Leptin and Ghrelin - Not a comedy duo

Leptin & ghrelin. Not a comedy duo, but certain potential pet names.

Two hormones you should know, because they know you. Especially if you are over forty and trying to lose or manage your weight.

Let's get down to where it all starts and why the odds just might be stacked against you.

As I age, the weight seems to find me. I walk past a potato and bang, I put on weight. I wanted to know why; what drives my appetite? Also, how other than being told to exercise, and avoid junk food and sugar, could hack my body to make this easier and me thinner?

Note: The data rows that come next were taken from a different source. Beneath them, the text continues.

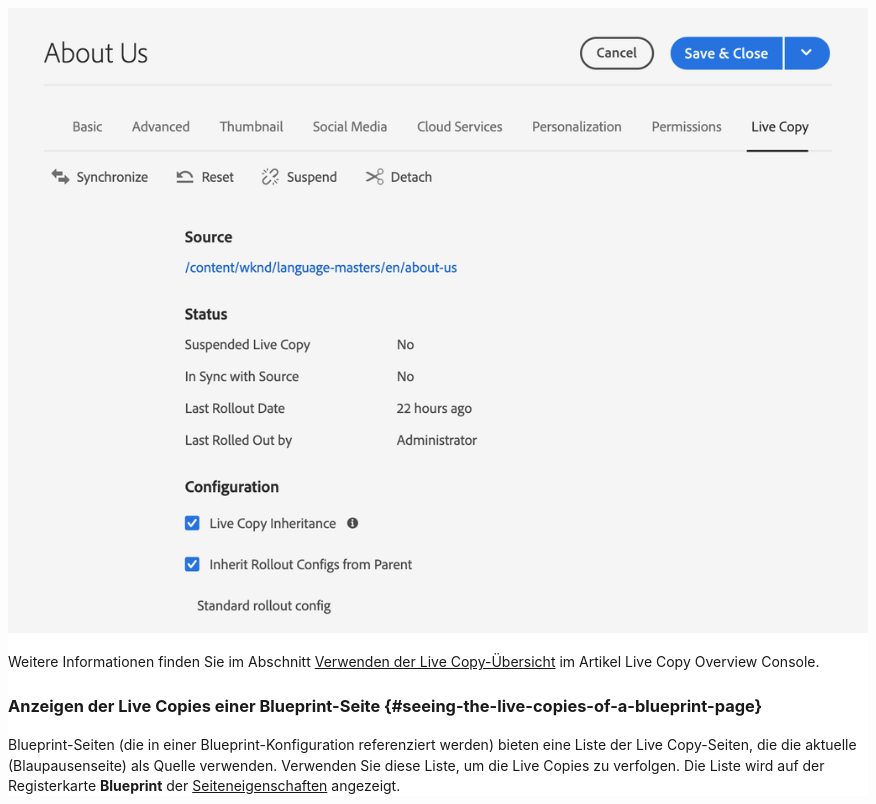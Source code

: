    ![Registerkarte &quot;Live Copy&quot;in den Seiteneigenschaften](../assets/live-copy-inherit.png)

   Weitere Informationen finden Sie im Abschnitt [Verwenden der Live Copy-Übersicht](live-copy-overview.md#using-the-live-copy-overview) im Artikel Live Copy Overview Console.

### Anzeigen der Live Copies einer Blueprint-Seite {#seeing-the-live-copies-of-a-blueprint-page}

Blueprint-Seiten (die in einer Blueprint-Konfiguration referenziert werden) bieten eine Liste der Live Copy-Seiten, die die aktuelle (Blaupausenseite) als Quelle verwenden. Verwenden Sie diese Liste, um die Live Copies zu verfolgen. Die Liste wird auf der Registerkarte **Blueprint** der [Seiteneigenschaften](/help/sites-cloud/authoring/fundamentals/page-properties.md) angezeigt.
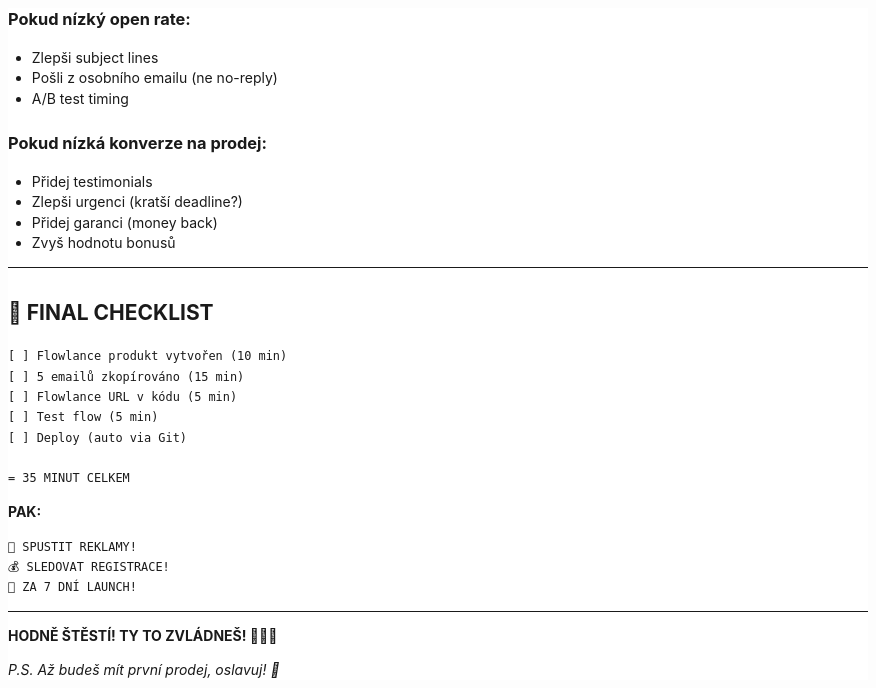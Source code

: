 ### **Pokud nízký open rate:**
- Zlepši subject lines
- Pošli z osobního emailu (ne no-reply)
- A/B test timing

### **Pokud nízká konverze na prodej:**
- Přidej testimonials
- Zlepši urgenci (kratší deadline?)
- Přidej garanci (money back)
- Zvyš hodnotu bonusů

---

## 🎯 FINAL CHECKLIST

```
[ ] Flowlance produkt vytvořen (10 min)
[ ] 5 emailů zkopírováno (15 min)
[ ] Flowlance URL v kódu (5 min)
[ ] Test flow (5 min)
[ ] Deploy (auto via Git)

= 35 MINUT CELKEM
```

**PAK:**
```
🚀 SPUSTIT REKLAMY!
💰 SLEDOVAT REGISTRACE!
🎉 ZA 7 DNÍ LAUNCH!
```

---

**HODNĚ ŠTĚSTÍ! TY TO ZVLÁDNEŠ! 💪🔥🎊**

*P.S. Až budeš mít první prodej, oslavuj! 🍾*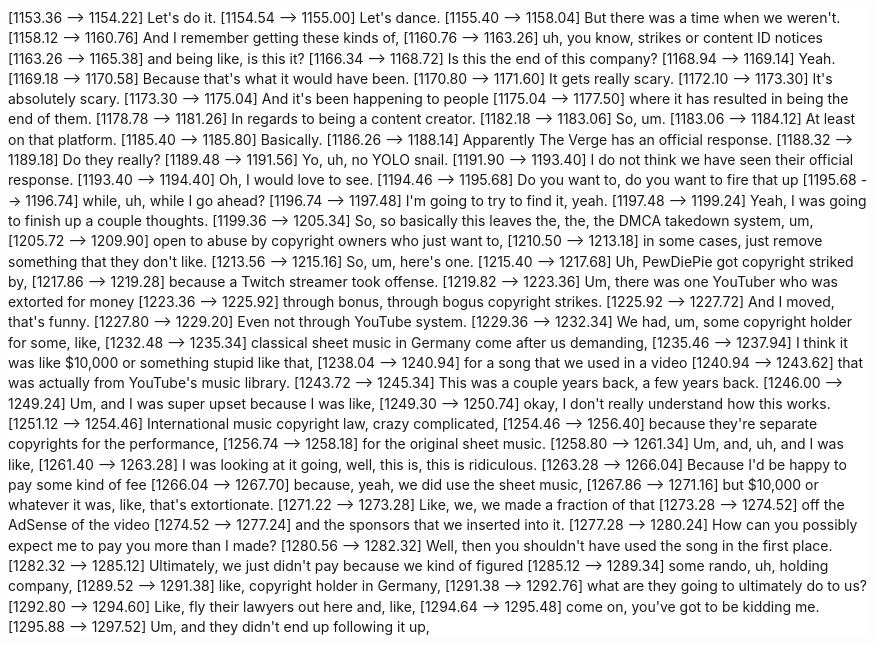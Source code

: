 [1153.36 --> 1154.22]  Let's do it.
[1154.54 --> 1155.00]  Let's dance.
[1155.40 --> 1158.04]  But there was a time when we weren't.
[1158.12 --> 1160.76]  And I remember getting these kinds of,
[1160.76 --> 1163.26]  uh, you know, strikes or content ID notices
[1163.26 --> 1165.38]  and being like, is this it?
[1166.34 --> 1168.72]  Is this the end of this company?
[1168.94 --> 1169.14]  Yeah.
[1169.18 --> 1170.58]  Because that's what it would have been.
[1170.80 --> 1171.60]  It gets really scary.
[1172.10 --> 1173.30]  It's absolutely scary.
[1173.30 --> 1175.04]  And it's been happening to people
[1175.04 --> 1177.50]  where it has resulted in being the end of them.
[1178.78 --> 1181.26]  In regards to being a content creator.
[1182.18 --> 1183.06]  So, um.
[1183.06 --> 1184.12]  At least on that platform.
[1185.40 --> 1185.80]  Basically.
[1186.26 --> 1188.14]  Apparently The Verge has an official response.
[1188.32 --> 1189.18]  Do they really?
[1189.48 --> 1191.56]  Yo, uh, no YOLO snail.
[1191.90 --> 1193.40]  I do not think we have seen their official response.
[1193.40 --> 1194.40]  Oh, I would love to see.
[1194.46 --> 1195.68]  Do you want to, do you want to fire that up
[1195.68 --> 1196.74]  while, uh, while I go ahead?
[1196.74 --> 1197.48]  I'm going to try to find it, yeah.
[1197.48 --> 1199.24]  Yeah, I was going to finish up a couple thoughts.
[1199.36 --> 1205.34]  So, so basically this leaves the, the, the DMCA takedown system, um,
[1205.72 --> 1209.90]  open to abuse by copyright owners who just want to,
[1210.50 --> 1213.18]  in some cases, just remove something that they don't like.
[1213.56 --> 1215.16]  So, um, here's one.
[1215.40 --> 1217.68]  Uh, PewDiePie got copyright striked by,
[1217.86 --> 1219.28]  because a Twitch streamer took offense.
[1219.82 --> 1223.36]  Um, there was one YouTuber who was extorted for money
[1223.36 --> 1225.92]  through bonus, through bogus copyright strikes.
[1225.92 --> 1227.72]  And I moved, that's funny.
[1227.80 --> 1229.20]  Even not through YouTube system.
[1229.36 --> 1232.34]  We had, um, some copyright holder for some, like,
[1232.48 --> 1235.34]  classical sheet music in Germany come after us demanding,
[1235.46 --> 1237.94]  I think it was like $10,000 or something stupid like that,
[1238.04 --> 1240.94]  for a song that we used in a video
[1240.94 --> 1243.62]  that was actually from YouTube's music library.
[1243.72 --> 1245.34]  This was a couple years back, a few years back.
[1246.00 --> 1249.24]  Um, and I was super upset because I was like,
[1249.30 --> 1250.74]  okay, I don't really understand how this works.
[1251.12 --> 1254.46]  International music copyright law, crazy complicated,
[1254.46 --> 1256.40]  because they're separate copyrights for the performance,
[1256.74 --> 1258.18]  for the original sheet music.
[1258.80 --> 1261.34]  Um, and, uh, and I was like,
[1261.40 --> 1263.28]  I was looking at it going, well, this is, this is ridiculous.
[1263.28 --> 1266.04]  Because I'd be happy to pay some kind of fee
[1266.04 --> 1267.70]  because, yeah, we did use the sheet music,
[1267.86 --> 1271.16]  but $10,000 or whatever it was, like, that's extortionate.
[1271.22 --> 1273.28]  Like, we, we made a fraction of that
[1273.28 --> 1274.52]  off the AdSense of the video
[1274.52 --> 1277.24]  and the sponsors that we inserted into it.
[1277.28 --> 1280.24]  How can you possibly expect me to pay you more than I made?
[1280.56 --> 1282.32]  Well, then you shouldn't have used the song in the first place.
[1282.32 --> 1285.12]  Ultimately, we just didn't pay because we kind of figured
[1285.12 --> 1289.34]  some rando, uh, holding company,
[1289.52 --> 1291.38]  like, copyright holder in Germany,
[1291.38 --> 1292.76]  what are they going to ultimately do to us?
[1292.80 --> 1294.60]  Like, fly their lawyers out here and, like,
[1294.64 --> 1295.48]  come on, you've got to be kidding me.
[1295.88 --> 1297.52]  Um, and they didn't end up following it up,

Is that even possible?

So, firstly as you age, metabolisms will slow, systems get less efficient, hormone levels change and before you know it there is 10 KG more of you to love.

We all know about dieting, low-calorie diets, high protein diets, 5-minute abs, 7-minute abs, and the list goes on, usually supplied by young fabulous people who have no idea or understanding of what middle age can do to a man or woman for that fact. The list of diets goes on, and yet we all tend to fail miserably. Why?

We decided to dig into why our bodies are making fools of us, and ignoring our desire to stay healthy and live a long healthy life. We know what we need to do, I even did it, and yet here we are. Most of the country is either overweight or obese.

Leptin and Ghrelin

OK enough. Let me introduce you to Leptin and Ghrelin and give you some tips to put them into the doghouse.

Leptin - A hormone your fat (adipose tissue) releases to help regulate the balance between food intake and energy expenditure. Higher levels prevent hunger and help avoid a hunger response.

Ghrelin - A gut hormone that stimulates food intake, AKA a hunger hormone as it controls appetite and fitness. Signals your brain when you are hungry.

Leptin and Ghrelin

Leptin decreases your appetite and Ghrelin increases it. Ironic that leptin is released by fat tissue. Leptin is also the longer-term regulator of energy, which can suppress food intake and induce weight loss, while Ghrelin is more a fast-acting short-term MF that makes you succumb to cravings and can drive poor buckets of fried chicken food choices.

The longer you diet, and the more you diet, hello to Ghrelin levels increasing which is why so many diets are destined to fail.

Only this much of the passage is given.